That would be better. Especially since you're using Standlee pellets.


----------



## fishin816 (Mar 4, 2011)

Lydia_the_goat said:


> I use noble goat, raise boers w/others and havent had any issues.


I would reccomend you get them switched over. I hate all Purina products.


----------



## Lydia_the_goat (Jun 16, 2013)

Im looking for something else but there is not a whole around here.


----------



## fishin816 (Mar 4, 2011)

Lydia_the_goat said:


> Im looking for something else but there is not a whole around here.


You might try mixing your own grain.


----------



## janeen128 (Dec 31, 2012)

Lydia_the_goat said:


> Im looking for something else but there is not a whole around here.


If you haven't has issues with it then I wouldn't worry about it. When you find something else then make the switch. I used Noble Goat for a good year before I found out on here some stuff about Purina, I never had issues either. Sometimes when a company has been sued, their product becomes good because people are watching, just like years ago with Jack N the Box, it's probably the safest fast food place to eat at, it used to be anyway with everyone watching. I haven't personally had any issues with their product, but some people on here have, and also the way they treat their workers yikes, that is why I chose to look elsewhere;-)


----------



## Lydia_the_goat (Jun 16, 2013)

janeen128 said:


> If you haven't has issues with it then I wouldn't worry about it. When you find something else then make the switch. I used Noble Goat for a good year before I found out on here some stuff about Purina, I never had issues either.
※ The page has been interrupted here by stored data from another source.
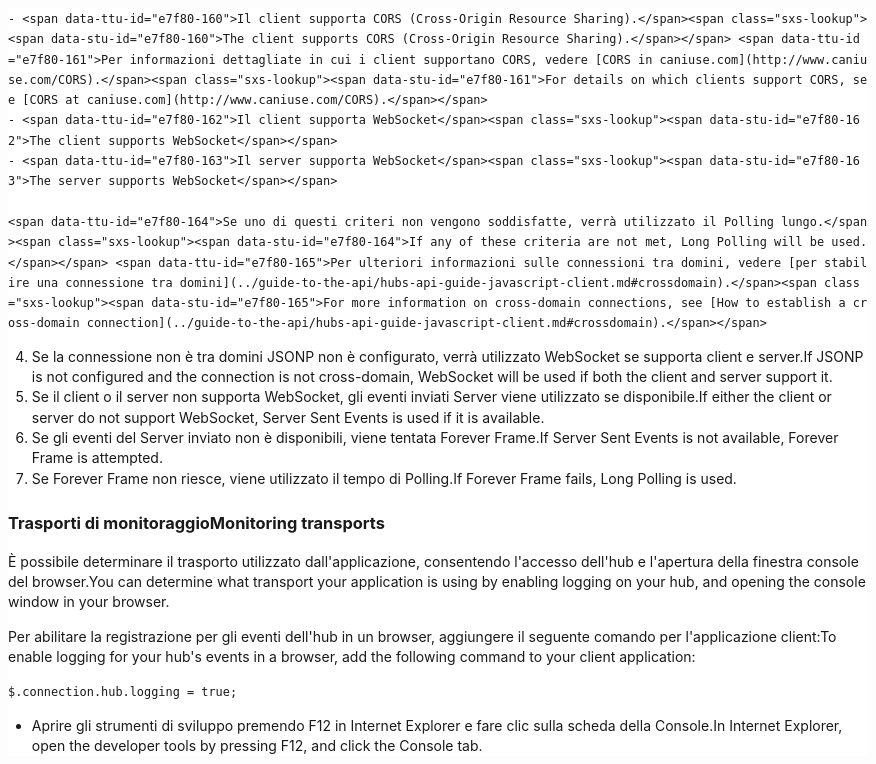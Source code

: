     - <span data-ttu-id="e7f80-160">Il client supporta CORS (Cross-Origin Resource Sharing).</span><span class="sxs-lookup"><span data-stu-id="e7f80-160">The client supports CORS (Cross-Origin Resource Sharing).</span></span> <span data-ttu-id="e7f80-161">Per informazioni dettagliate in cui i client supportano CORS, vedere [CORS in caniuse.com](http://www.caniuse.com/CORS).</span><span class="sxs-lookup"><span data-stu-id="e7f80-161">For details on which clients support CORS, see [CORS at caniuse.com](http://www.caniuse.com/CORS).</span></span>
    - <span data-ttu-id="e7f80-162">Il client supporta WebSocket</span><span class="sxs-lookup"><span data-stu-id="e7f80-162">The client supports WebSocket</span></span>
    - <span data-ttu-id="e7f80-163">Il server supporta WebSocket</span><span class="sxs-lookup"><span data-stu-id="e7f80-163">The server supports WebSocket</span></span>

    <span data-ttu-id="e7f80-164">Se uno di questi criteri non vengono soddisfatte, verrà utilizzato il Polling lungo.</span><span class="sxs-lookup"><span data-stu-id="e7f80-164">If any of these criteria are not met, Long Polling will be used.</span></span> <span data-ttu-id="e7f80-165">Per ulteriori informazioni sulle connessioni tra domini, vedere [per stabilire una connessione tra domini](../guide-to-the-api/hubs-api-guide-javascript-client.md#crossdomain).</span><span class="sxs-lookup"><span data-stu-id="e7f80-165">For more information on cross-domain connections, see [How to establish a cross-domain connection](../guide-to-the-api/hubs-api-guide-javascript-client.md#crossdomain).</span></span>
4. <span data-ttu-id="e7f80-166">Se la connessione non è tra domini JSONP non è configurato, verrà utilizzato WebSocket se supporta client e server.</span><span class="sxs-lookup"><span data-stu-id="e7f80-166">If JSONP is not configured and the connection is not cross-domain, WebSocket will be used if both the client and server support it.</span></span>
5. <span data-ttu-id="e7f80-167">Se il client o il server non supporta WebSocket, gli eventi inviati Server viene utilizzato se disponibile.</span><span class="sxs-lookup"><span data-stu-id="e7f80-167">If either the client or server do not support WebSocket, Server Sent Events is used if it is available.</span></span>
6. <span data-ttu-id="e7f80-168">Se gli eventi del Server inviato non è disponibili, viene tentata Forever Frame.</span><span class="sxs-lookup"><span data-stu-id="e7f80-168">If Server Sent Events is not available, Forever Frame is attempted.</span></span>
7. <span data-ttu-id="e7f80-169">Se Forever Frame non riesce, viene utilizzato il tempo di Polling.</span><span class="sxs-lookup"><span data-stu-id="e7f80-169">If Forever Frame fails, Long Polling is used.</span></span>

<a id="MonitoringTransports"></a>
### <a name="monitoring-transports"></a><span data-ttu-id="e7f80-170">Trasporti di monitoraggio</span><span class="sxs-lookup"><span data-stu-id="e7f80-170">Monitoring transports</span></span>

<span data-ttu-id="e7f80-171">È possibile determinare il trasporto utilizzato dall'applicazione, consentendo l'accesso dell'hub e l'apertura della finestra console del browser.</span><span class="sxs-lookup"><span data-stu-id="e7f80-171">You can determine what transport your application is using by enabling logging on your hub, and opening the console window in your browser.</span></span>

<span data-ttu-id="e7f80-172">Per abilitare la registrazione per gli eventi dell'hub in un browser, aggiungere il seguente comando per l'applicazione client:</span><span class="sxs-lookup"><span data-stu-id="e7f80-172">To enable logging for your hub's events in a browser, add the following command to your client application:</span></span>

`$.connection.hub.logging = true;`

- <span data-ttu-id="e7f80-173">Aprire gli strumenti di sviluppo premendo F12 in Internet Explorer e fare clic sulla scheda della Console.</span><span class="sxs-lookup"><span data-stu-id="e7f80-173">In Internet Explorer, open the developer tools by pressing F12, and click the Console tab.</span></span>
Sometimes when a company has been sued, their product becomes good because people are watching, just like years ago with Jack N the Box, it's probably the safest fast food place to eat at, it used to be anyway with everyone watching. I haven't personally had any issues with their product, but some people on here have, and also the way they treat their workers yikes, that is why I chose to look elsewhere;-)


Im looking and have found some feeds that I like, but tractor supply doesnt carry them and southern states doesnt exactly tell you what they have.:hammer::hammer::hammer::GAAH::wallbang:


----------



## janeen128 (Dec 31, 2012)

Lydia_the_goat said:


> Im looking and have found some feeds that I like, but tractor supply doesnt carry them and southern states doesnt exactly tell you what they have.:hammer::hammer::hammer::GAAH::wallbang:


Yeah, that's what happened here. I guess I forgot to mention that these premixed grains they don't really tell you exactly what's in them... Bi products to me really means well "anything";-( 
That's the other reason I started looking elsewhere


----------



## fishin816 (Mar 4, 2011)

Lydia_the_goat said:


> Im looking and have found some feeds that I like, but tractor supply doesnt carry them and southern states doesnt exactly tell you what they have.:hammer::hammer::hammer::GAAH::wallbang:


TSC carries the DuMOR brand. They have a sweet feed for goats, and some other mixes. Maybe ya might look into DuMOR


----------



## Lydia_the_goat (Jun 16, 2013)

fishin816 said:


> TSC carries the DuMOR brand. They have a sweet feed for goats, and some other mixes. Maybe ya might look into DuMOR


 I use dumor for my show kids but haven't found one for my reg herd


----------



## fishin816 (Mar 4, 2011)

Lydia_the_goat said:


> I use dumor for my show kids but haven't found one for my reg herd


Maybe you could look on TSC's website. See what kind of feed they have for goats.


----------



## fishin816 (Mar 4, 2011)

fishin816 said:


> Maybe you could look on TSC's website. See what kind of feed they have for goats.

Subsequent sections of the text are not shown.